Raw data section start
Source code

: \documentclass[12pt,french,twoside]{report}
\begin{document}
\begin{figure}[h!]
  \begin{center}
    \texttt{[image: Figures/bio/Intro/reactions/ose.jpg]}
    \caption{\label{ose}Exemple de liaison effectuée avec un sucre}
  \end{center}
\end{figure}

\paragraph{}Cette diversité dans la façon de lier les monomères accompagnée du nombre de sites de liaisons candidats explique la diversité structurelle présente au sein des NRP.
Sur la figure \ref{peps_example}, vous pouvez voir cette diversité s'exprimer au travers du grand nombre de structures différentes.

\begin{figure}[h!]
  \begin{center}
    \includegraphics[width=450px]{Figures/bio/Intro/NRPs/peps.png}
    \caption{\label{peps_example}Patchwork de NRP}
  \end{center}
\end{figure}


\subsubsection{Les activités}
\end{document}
Raw data section end
What to do: Please restate each record exactly as it reads.

Reply:
Source code

: \documentclass[12pt,french,twoside]{report}
\begin{document}
\begin{figure}[h!]
  \begin{center}
    \texttt{[image: Figures/bio/Intro/reactions/ose.jpg]}
    \caption{\label{ose}Exemple de liaison effectuée avec un sucre}
  \end{center}
\end{figure}

\paragraph{}Cette diversité dans la façon de lier les monomères accompagnée du nombre de sites de liaisons candidats explique la diversité structurelle présente au sein des NRP.
Sur la figure \ref{peps_example}, vous pouvez voir cette diversité s'exprimer au travers du grand nombre de structures différentes.

\begin{figure}[h!]
  \begin{center}
    \includegraphics[width=450px]{Figures/bio/Intro/NRPs/peps.png}
    \caption{\label{peps_example}Patchwork de NRP}
  \end{center}
\end{figure}


\subsubsection{Les activités}
\end{document}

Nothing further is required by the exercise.